* **EXERCISE DIRECTIONS**: All lines from the opening of the entries below through the line containing "- Added alert" must be output exactly as they appear, with no other lines.

* **MATERIALS PROVIDED**:
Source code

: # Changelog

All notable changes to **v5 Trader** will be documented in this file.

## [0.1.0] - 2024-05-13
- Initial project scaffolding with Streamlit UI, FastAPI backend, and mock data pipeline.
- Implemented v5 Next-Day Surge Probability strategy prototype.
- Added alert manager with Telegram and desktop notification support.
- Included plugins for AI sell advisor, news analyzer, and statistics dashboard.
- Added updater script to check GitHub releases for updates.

* **SOLUTION BELOW**:
Source code

: # Changelog

All notable changes to **v5 Trader** will be documented in this file.

## [0.1.0] - 2024-05-13
- Initial project scaffolding with Streamlit UI, FastAPI backend, and mock data pipeline.
- Implemented v5 Next-Day Surge Probability strategy prototype.
- Added alert manager with Telegram and desktop notification support.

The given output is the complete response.